:: Exercise goal ::
All lines from the one containing "### shouldRetryTransaction\_" to the end of the entries below should be output exactly as they appear. No other lines should be output.

:: Task inputs ::
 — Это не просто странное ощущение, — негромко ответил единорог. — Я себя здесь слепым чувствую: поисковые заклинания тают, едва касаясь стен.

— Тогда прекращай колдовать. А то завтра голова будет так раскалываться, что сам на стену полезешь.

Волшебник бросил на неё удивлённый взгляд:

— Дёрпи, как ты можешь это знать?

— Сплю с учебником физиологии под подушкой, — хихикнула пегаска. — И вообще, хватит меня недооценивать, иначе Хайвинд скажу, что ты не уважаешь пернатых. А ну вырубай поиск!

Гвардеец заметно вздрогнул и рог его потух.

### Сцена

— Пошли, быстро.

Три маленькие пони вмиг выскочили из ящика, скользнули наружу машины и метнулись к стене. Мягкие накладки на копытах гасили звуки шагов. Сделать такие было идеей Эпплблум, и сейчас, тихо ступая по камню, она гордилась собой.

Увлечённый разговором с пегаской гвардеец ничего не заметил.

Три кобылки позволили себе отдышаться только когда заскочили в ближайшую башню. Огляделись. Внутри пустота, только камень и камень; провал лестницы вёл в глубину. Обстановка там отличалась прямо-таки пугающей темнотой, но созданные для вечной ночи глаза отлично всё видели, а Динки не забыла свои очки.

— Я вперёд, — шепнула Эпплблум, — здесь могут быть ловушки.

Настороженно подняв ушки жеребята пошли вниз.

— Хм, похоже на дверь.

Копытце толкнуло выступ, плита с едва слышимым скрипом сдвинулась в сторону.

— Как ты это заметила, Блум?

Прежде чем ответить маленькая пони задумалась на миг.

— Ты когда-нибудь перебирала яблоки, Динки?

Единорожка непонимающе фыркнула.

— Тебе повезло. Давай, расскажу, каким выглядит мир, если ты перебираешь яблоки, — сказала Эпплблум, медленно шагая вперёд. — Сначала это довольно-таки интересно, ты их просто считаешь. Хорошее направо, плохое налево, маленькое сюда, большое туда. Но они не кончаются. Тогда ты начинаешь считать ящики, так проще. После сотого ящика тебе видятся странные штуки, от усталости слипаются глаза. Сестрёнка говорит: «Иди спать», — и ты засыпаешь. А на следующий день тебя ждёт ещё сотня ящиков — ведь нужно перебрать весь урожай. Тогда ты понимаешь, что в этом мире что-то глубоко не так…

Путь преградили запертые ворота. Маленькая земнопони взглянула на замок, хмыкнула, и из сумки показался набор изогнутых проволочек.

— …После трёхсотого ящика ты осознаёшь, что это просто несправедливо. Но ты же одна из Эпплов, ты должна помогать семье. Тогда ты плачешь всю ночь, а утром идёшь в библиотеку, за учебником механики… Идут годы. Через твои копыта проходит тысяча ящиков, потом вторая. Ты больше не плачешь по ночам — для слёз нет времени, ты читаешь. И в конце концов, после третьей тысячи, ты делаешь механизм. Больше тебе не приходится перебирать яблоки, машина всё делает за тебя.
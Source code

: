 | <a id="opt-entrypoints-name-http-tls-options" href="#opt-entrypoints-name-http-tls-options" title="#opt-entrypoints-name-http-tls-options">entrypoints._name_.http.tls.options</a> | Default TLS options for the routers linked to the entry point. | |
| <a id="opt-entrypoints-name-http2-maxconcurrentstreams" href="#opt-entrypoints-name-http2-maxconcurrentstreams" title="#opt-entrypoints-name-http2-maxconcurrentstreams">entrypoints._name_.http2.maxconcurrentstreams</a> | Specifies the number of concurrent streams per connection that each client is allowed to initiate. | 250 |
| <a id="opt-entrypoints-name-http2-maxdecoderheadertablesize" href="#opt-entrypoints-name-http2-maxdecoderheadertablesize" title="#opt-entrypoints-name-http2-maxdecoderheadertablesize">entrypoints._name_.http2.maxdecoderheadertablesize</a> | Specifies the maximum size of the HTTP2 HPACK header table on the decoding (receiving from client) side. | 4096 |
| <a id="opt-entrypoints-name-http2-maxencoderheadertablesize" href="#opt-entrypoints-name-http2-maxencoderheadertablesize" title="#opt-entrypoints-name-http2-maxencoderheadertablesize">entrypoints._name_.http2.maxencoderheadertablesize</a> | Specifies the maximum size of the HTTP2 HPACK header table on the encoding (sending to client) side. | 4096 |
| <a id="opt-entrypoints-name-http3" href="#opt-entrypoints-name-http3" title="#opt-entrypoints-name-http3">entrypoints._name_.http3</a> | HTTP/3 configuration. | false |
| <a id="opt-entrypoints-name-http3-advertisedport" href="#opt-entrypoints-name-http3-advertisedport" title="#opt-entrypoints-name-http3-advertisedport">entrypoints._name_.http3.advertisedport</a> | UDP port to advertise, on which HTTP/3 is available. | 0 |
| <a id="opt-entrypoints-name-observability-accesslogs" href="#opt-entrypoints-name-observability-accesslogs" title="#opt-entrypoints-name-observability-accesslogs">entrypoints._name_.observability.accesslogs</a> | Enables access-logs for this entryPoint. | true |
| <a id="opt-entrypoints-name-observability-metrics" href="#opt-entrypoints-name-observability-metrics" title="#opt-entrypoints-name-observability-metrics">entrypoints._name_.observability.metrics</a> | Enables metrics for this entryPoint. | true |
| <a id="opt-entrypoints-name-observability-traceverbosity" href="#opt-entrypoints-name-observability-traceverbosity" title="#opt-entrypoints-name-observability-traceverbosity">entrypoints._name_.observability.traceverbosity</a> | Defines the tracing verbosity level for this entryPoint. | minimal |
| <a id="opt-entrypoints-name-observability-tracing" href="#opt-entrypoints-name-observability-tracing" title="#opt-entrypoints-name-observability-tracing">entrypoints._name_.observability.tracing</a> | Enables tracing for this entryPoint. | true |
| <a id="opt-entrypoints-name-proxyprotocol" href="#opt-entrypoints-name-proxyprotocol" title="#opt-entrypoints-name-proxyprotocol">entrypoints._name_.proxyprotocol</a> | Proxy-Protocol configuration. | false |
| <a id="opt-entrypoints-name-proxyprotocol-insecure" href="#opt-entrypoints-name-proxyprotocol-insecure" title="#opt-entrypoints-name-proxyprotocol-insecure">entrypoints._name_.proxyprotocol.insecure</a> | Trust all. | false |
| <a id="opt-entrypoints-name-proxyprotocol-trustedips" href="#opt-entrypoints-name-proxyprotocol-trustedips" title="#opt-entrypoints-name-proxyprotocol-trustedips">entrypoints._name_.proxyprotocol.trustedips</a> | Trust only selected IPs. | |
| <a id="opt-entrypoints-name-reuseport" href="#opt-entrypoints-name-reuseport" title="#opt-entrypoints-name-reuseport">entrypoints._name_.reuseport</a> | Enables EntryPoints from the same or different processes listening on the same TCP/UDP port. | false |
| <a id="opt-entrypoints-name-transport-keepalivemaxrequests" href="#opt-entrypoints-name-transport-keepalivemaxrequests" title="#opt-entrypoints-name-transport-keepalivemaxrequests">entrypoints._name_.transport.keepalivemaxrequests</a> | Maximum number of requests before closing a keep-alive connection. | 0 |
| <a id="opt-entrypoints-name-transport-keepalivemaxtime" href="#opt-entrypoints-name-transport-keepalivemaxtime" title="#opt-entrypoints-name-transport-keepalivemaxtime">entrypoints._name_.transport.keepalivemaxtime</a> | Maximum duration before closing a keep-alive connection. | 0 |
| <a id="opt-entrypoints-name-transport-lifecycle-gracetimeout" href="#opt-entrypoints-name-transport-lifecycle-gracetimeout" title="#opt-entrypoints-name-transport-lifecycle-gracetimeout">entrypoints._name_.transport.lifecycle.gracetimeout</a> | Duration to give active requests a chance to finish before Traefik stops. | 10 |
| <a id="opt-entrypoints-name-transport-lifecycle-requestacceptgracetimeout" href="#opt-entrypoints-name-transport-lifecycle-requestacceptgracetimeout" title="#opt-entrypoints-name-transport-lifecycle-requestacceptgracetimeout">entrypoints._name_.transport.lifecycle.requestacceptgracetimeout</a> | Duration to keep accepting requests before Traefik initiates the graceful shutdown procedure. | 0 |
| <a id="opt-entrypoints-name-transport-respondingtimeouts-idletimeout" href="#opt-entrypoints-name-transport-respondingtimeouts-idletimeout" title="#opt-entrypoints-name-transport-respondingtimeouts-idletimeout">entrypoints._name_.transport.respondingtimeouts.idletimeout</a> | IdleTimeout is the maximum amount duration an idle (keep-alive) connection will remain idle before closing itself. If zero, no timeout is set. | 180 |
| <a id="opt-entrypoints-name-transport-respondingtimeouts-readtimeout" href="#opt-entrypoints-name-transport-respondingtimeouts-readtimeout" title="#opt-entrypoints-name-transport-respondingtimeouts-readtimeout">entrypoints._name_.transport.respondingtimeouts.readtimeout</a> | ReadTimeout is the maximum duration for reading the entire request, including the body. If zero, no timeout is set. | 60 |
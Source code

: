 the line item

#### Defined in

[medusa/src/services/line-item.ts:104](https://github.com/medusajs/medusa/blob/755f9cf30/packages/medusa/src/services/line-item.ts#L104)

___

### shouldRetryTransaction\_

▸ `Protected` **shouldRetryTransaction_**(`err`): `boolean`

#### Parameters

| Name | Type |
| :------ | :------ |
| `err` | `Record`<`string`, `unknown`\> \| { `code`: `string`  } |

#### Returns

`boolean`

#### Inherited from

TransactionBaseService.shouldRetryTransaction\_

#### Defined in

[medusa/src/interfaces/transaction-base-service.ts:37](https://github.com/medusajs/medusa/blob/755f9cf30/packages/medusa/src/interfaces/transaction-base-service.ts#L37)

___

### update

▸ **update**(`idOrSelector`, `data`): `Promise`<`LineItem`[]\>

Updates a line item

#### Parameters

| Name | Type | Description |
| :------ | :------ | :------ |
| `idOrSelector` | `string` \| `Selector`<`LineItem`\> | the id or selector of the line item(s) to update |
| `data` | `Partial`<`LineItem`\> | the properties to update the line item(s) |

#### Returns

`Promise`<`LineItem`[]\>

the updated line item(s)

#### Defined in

:: Problem solution ::
### shouldRetryTransaction\_

▸ `Protected` **shouldRetryTransaction_**(`err`): `boolean`

#### Parameters

| Name | Type |
| :------ | :------ |
| `err` | `Record`<`string`, `unknown`\> \| { `code`: `string`  } |

#### Returns

`boolean`

#### Inherited from

TransactionBaseService.shouldRetryTransaction\_

#### Defined in

[medusa/src/interfaces/transaction-base-service.ts:37](https://github.com/medusajs/medusa/blob/755f9cf30/packages/medusa/src/interfaces/transaction-base-service.ts#L37)

___

### update

▸ **update**(`idOrSelector`, `data`): `Promise`<`LineItem`[]\>

Updates a line item

#### Parameters

| Name | Type | Description |
| :------ | :------ | :------ |
| `idOrSelector` | `string` \| `Selector`<`LineItem`\> | the id or selector of the line item(s) to update |
| `data` | `Partial`<`LineItem`\> | the properties to update the line item(s) |

#### Returns

`Promise`<`LineItem`[]\>

the updated line item(s)

#### Defined in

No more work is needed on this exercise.